A finely observed reflection on the complexities of family relationships, aptly subtitled a curious life. Rozanna Lilley is the mother of an autistic son, Oscar, and the daughter of eccentric libertarians whose parenting left her own childhood “carelessly broken”. The book takes the form of a series of loosely linked essays and concludes with 44 intensely personal poems, truly poetry as memoir. The stories of Lilley’s childhood and her own parenting are beautifully and gently integrated. She reflects on caring for Oscar and her father, who is suffering from dementia, with tenderness and sensitivity. The recounting of her sexual abuse as a teenager is searing but restrained as Lilley carefully examines the long impact of childhood trauma.
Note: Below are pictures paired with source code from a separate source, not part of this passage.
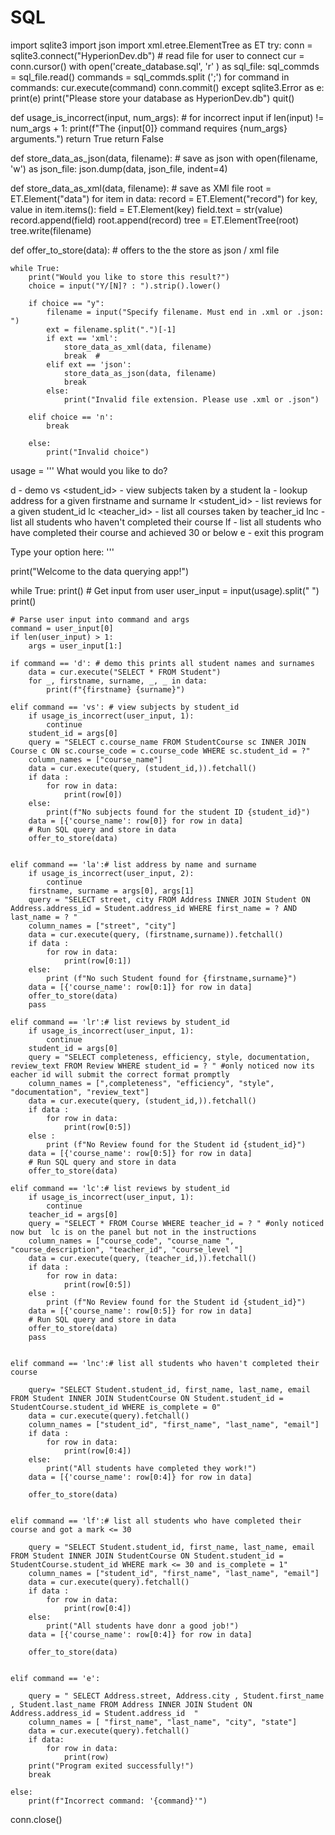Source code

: # SQL
import sqlite3
import json
import xml.etree.ElementTree as ET
try:
    conn = sqlite3.connect("HyperionDev.db") # read file for user to connect
    cur = conn.cursor()
    with open('create_database.sql', 'r' ) as sql_file:
        sql_commds = sql_file.read() 
    commands = sql_commds.split (';')
    for command in commands:
        cur.execute(command)
    conn.commit()
except sqlite3.Error as e:
    print(e)
    print("Please store your database as HyperionDev.db")
    quit()



def usage_is_incorrect(input, num_args): # for incorrect input
    if len(input) != num_args + 1:
        print(f"The {input[0]} command requires {num_args} arguments.")
        return True
    return False

def store_data_as_json(data, filename): # save as json
    with open(filename, 'w') as json_file:
        json.dump(data, json_file, indent=4)

def store_data_as_xml(data, filename): # save as XMl  file
    root = ET.Element("data")
    for item in data:
     record = ET.Element("record")
     for key, value in item.items():
        field = ET.Element(key)
        field.text = str(value)
        record.append(field)
        root.append(record)
    tree = ET.ElementTree(root)
    tree.write(filename)
  


def offer_to_store(data): # offers to the the store as json / xml file
   
    while True:
        print("Would you like to store this result?")
        choice = input("Y/[N]? : ").strip().lower()

        if choice == "y":
            filename = input("Specify filename. Must end in .xml or .json: ")
            ext = filename.split(".")[-1]
            if ext == 'xml':
                store_data_as_xml(data, filename)
                break  # 
            elif ext == 'json':
                store_data_as_json(data, filename)
                break
            else:
                print("Invalid file extension. Please use .xml or .json")

        elif choice == 'n':
            break

        else:
            print("Invalid choice")

usage = '''
What would you like to do?

d - demo
vs <student_id>            - view subjects taken by a student
la <firstname> <surname>   - lookup address for a given firstname and surname
lr <student_id>            - list reviews for a given student_id
lc <teacher_id>            - list all courses taken by teacher_id
lnc                        - list all students who haven't completed their course
lf                         - list all students who have completed their course and achieved 30 or below
e                          - exit this program

Type your option here: '''

print("Welcome to the data querying app!")

while True:
    print()
    # Get input from user
    user_input = input(usage).split(" ")
    print()

    # Parse user input into command and args
    command = user_input[0]
    if len(user_input) > 1:
        args = user_input[1:]

    if command == 'd': # demo this prints all student names and surnames 
        data = cur.execute("SELECT * FROM Student")
        for _, firstname, surname, _, _ in data:
            print(f"{firstname} {surname}")
        
    elif command == 'vs': # view subjects by student_id
        if usage_is_incorrect(user_input, 1):
            continue
        student_id = args[0]
        query = "SELECT c.course_name FROM StudentCourse sc INNER JOIN Course c ON sc.course_code = c.course_code WHERE sc.student_id = ?"
        column_names = ["course_name"]
        data = cur.execute(query, (student_id,)).fetchall()
        if data :
            for row in data:
                print(row[0])
        else:
            print(f"No subjects found for the student ID {student_id}")
        data = [{'course_name': row[0]} for row in data]
        # Run SQL query and store in data
        offer_to_store(data)
        

    elif command == 'la':# list address by name and surname
        if usage_is_incorrect(user_input, 2):
            continue
        firstname, surname = args[0], args[1]
        query = "SELECT street, city FROM Address INNER JOIN Student ON Address.address_id = Student.address_id WHERE first_name = ? AND last_name = ? "
        column_names = ["street", "city"]
        data = cur.execute(query, (firstname,surname)).fetchall()
        if data :
            for row in data:
                print(row[0:1])
        else:
            print (f"No such Student found for {firstname,surname}")
        data = [{'course_name': row[0:1]} for row in data]
        offer_to_store(data)
        pass
    
    elif command == 'lr':# list reviews by student_id
        if usage_is_incorrect(user_input, 1):
            continue
        student_id = args[0]
        query = "SELECT completeness, efficiency, style, documentation, review_text FROM Review WHERE student_id = ? " #only noticed now its eacher id will submit the correct format promptly
        column_names = [",completeness", "efficiency", "style", "documentation", "review_text"]
        data = cur.execute(query, (student_id,)).fetchall()
        if data :
            for row in data:
                print(row[0:5])
        else :
            print (f"No Review found for the Student id {student_id}")
        data = [{'course_name': row[0:5]} for row in data]
        # Run SQL query and store in data
        offer_to_store(data)

    elif command == 'lc':# list reviews by student_id
        if usage_is_incorrect(user_input, 1):
            continue
        teacher_id = args[0]
        query = "SELECT * FROM Course WHERE teacher_id = ? " #only noticed now but  lc is on the panel but not in the instructions
        column_names = ["course_code", "course_name ", "course_description", "teacher_id", "course_level "]
        data = cur.execute(query, (teacher_id,)).fetchall()
        if data :
            for row in data:
                print(row[0:5])
        else :
            print (f"No Review found for the Student id {student_id}")
        data = [{'course_name': row[0:5]} for row in data]
        # Run SQL query and store in data
        offer_to_store(data)
        pass
        
    
    elif command == 'lnc':# list all students who haven't completed their course
        
        query= "SELECT Student.student_id, first_name, last_name, email  FROM Student INNER JOIN StudentCourse ON Student.student_id = StudentCourse.student_id WHERE is_complete = 0"
        data = cur.execute(query).fetchall()
        column_names = ["student_id", "first_name", "last_name", "email"]
        if data :
            for row in data:
                print(row[0:4])
        else:
            print("All students have completed they work!")
        data = [{'course_name': row[0:4]} for row in data]

        offer_to_store(data)
        
    
    elif command == 'lf':# list all students who have completed their course and got a mark <= 30
    
        query = "SELECT Student.student_id, first_name, last_name, email FROM Student INNER JOIN StudentCourse ON Student.student_id = StudentCourse.student_id WHERE mark <= 30 and is_complete = 1"
        column_names = ["student_id", "first_name", "last_name", "email"]
        data = cur.execute(query).fetchall()
        if data :
            for row in data:
                print(row[0:4])
        else:
            print("All students have donr a good job!")
        data = [{'course_name': row[0:4]} for row in data]

        offer_to_store(data)
        
    
    elif command == 'e':
        
        query = " SELECT Address.street, Address.city , Student.first_name , Student.last_name FROM Address INNER JOIN Student ON Address.address_id = Student.address_id  "  
        column_names = [ "first_name", "last_name", "city", "state"]
        data = cur.execute(query).fetchall()  
        if data:
            for row in data:
                print(row)
        print("Program exited successfully!")
        break
    
    else:
        print(f"Incorrect command: '{command}'")
conn.close()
As a parent who has become a researcher on autism and child development, having first trained as an anthropologist, Lilley’s observations are informed and acute. The writing is poetic, subtle and nuanced. While clear about the difficulties and demands of raising a child with special needs, Lilley writes with tenderness and humour of the many pleasures and delights her beloved Oscar brings to family life.
About Rozanna Lilley
Rozanna Lilley grew up in South Perth, the youngest of five children. Her parents - Dorothy Hewett and Merv Lilley - were both left wing radicals and writers. They moved to Sydney in Lilley’s last year of primary school. After school, Lilley attended a drama school and was in two feature films: Journey Among Women (1977) and The Chant of Jimmy Blacksmith (1978). Lilley has worked as a social anthropologist at universities in Australia and Hong Kong, returning home when her second child, Oscar, was born. Lilley then completed a second PhD in Early Childhood at Macquarie University. She has published creative non-fiction and poetry in national newspapers, literary journals and edited collections.